Government Cloud Takes Hybrid Route with Azure Stack update from March 2018

At an event for its public-sector customers in Washington, D.C., Microsoft announced that it will integrate Azure Stack with its government cloud in mid-2018.

Nicole Henderson, Contributor

March 10, 2018

5 Min Read
government cloud

As government agencies work to modernize aging IT infrastructure, they are still grappling with how to treat workloads that are too sensitive for the public cloud. This is where Microsoft sees a huge opportunity for hybrid cloud driven by its Azure Stack solution, which brings the experience of public cloud on-premises, and will soon be available for its government cloud customers.

At an event for its public-sector customers in Washington, D.C. this week, Microsoft announced that it will integrate Azure Stack with Azure Government in mid-2018. While Azure Stack has been available since last year, this is the first time the offering will be available in Azure Government cloud regions, which are exclusive to U.S. federal, state, local, and tribal governments. Microsoft plans to add two new Azure Government Secret regions soon, bringing its total government cloud regions to eight.

There are three main Azure Stack use cases: edge and disconnected solutions; cloud applications to meet varied regulations; and cloud application model on-premises, according to Daniel Savage, principal PM manager, Microsoft, who spoke during the event on Tuesday.

“Our team spent a lot of time talking to customers, trying to understand what hybrid cloud computing meant to them,” Savage said.

Related:Azure Stack Brings Microsoft's Cloud Outside Microsoft Data Centers update from December 2017

In many of these conversations, compliance is of foremost importance, but so is the need for a consistent experience across public cloud and on-premises deployments of Azure Stack.

For government cloud customers, Azure Stack represents an extension of Azure that can meet the strictest regulations around data sovereignty, supporting workloads that an agency may not feel comfortable putting into Azure Government, Savage said.

“We’ve seen this need where people want this consistent experience between a public cloud and what they can do on-premises,” Microsoft corporate vice president, Azure, Julia White told ITPro Today.

This consistency allows government agencies to hire and use technologies that are broadly available, not niche to the government, which makes it harder to find developers who know it or an ecosystem to support it, she said.

Anyone who has followed the journey to launch Azure Stack knows it hasn't been a straight-line.
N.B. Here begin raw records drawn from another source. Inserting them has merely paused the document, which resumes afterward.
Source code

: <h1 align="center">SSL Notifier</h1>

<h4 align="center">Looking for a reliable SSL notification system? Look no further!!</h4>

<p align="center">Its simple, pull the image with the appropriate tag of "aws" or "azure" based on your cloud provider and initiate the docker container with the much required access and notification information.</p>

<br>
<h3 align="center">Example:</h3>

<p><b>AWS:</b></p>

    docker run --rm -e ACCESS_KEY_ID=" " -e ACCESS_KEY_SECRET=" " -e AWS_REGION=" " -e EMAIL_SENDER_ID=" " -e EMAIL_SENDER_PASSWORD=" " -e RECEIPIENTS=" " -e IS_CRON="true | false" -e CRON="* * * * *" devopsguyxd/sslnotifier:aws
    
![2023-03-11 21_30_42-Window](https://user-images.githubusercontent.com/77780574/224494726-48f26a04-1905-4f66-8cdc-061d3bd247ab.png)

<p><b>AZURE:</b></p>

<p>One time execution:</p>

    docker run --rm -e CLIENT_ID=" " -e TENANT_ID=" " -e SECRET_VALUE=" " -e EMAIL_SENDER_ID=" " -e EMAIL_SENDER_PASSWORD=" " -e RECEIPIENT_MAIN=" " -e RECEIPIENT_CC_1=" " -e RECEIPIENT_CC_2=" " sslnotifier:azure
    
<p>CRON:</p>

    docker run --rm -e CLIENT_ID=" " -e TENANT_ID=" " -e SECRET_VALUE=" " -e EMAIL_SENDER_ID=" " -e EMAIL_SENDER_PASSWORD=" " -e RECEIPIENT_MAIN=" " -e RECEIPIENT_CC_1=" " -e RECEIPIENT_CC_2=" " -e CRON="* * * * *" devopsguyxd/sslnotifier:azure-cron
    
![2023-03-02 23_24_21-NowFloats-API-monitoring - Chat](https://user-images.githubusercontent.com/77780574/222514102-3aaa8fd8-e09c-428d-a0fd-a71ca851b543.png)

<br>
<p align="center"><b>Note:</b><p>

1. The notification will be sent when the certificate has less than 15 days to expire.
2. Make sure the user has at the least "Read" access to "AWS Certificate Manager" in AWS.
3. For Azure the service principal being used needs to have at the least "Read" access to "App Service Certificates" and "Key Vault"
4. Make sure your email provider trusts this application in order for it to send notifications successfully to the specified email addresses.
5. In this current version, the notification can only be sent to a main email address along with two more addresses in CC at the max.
It started as software-only, which would allow customers to run it on the hardware of their choice. When Microsoft decided to go a different route and partner with a handful of hardware vendors to launch integrated systems, it received backlash from testers who had already started running the beta versions on their own hardware.
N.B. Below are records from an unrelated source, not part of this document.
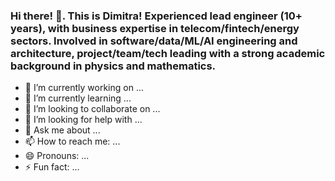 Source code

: ### Hi there! 👋. This is Dimitra! Experienced lead engineer (10+ years), with business expertise in telecom/fintech/energy sectors. Involved in software/data/ML/AI engineering and architecture, project/team/tech leading with a strong academic background in physics and mathematics. 



- 🔭 I’m currently working on ...
- 🌱 I’m currently learning ...
- 👯 I’m looking to collaborate on ...
- 🤔 I’m looking for help with ...
- 💬 Ask me about ...
- 📫 How to reach me: ...
- 😄 Pronouns: ...
- ⚡ Fun fact: ...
“We first started wanting to do just the software only, and then as we started taking it and working with customers they needed it to stay current with Azure – in that case it needed to be an integrated system so we could have tight control and componentry to know exactly how this software is running,” White said.

“There were a lot of people who didn’t think we could pull it off … they were betting against us,” she said.

The first Azure Stack appliances shipped in September as a result of partnerships with Cisco, Lenovo, Dell EMC, and Hewlett Packard Enterprise, who will continue to work with Microsoft to ensure they meet compliance with government requirements. Azure Stack software is updated every month, while firmware is updated by the hardware vendors around twice a year, though that was accelerated through the Spectre/Meltdown patching cycle.

HPE director of product management, HPE Software-Defined and Cloud Group, Aftab Alam said that the multi-year journey to bring Azure Stack to market was not “a straight line from A to B.”

“There were detours along the way and we expected those detours to take place,” Alam said, calling Azure Stack the most complex piece of software he had ever worked on.

“Microsoft came to us a few years ago and said that they were looking at this hybrid cloud,” Alam told ITPro Today. “We worked with them to first understand what they wanted to build and it truly is differentiated in the market. It’s basically taking the best parts of the public cloud and bringing it to a customers’ data center which, being the global company that HPE is, we’ve received tremendous interest for that outside of the U.S.”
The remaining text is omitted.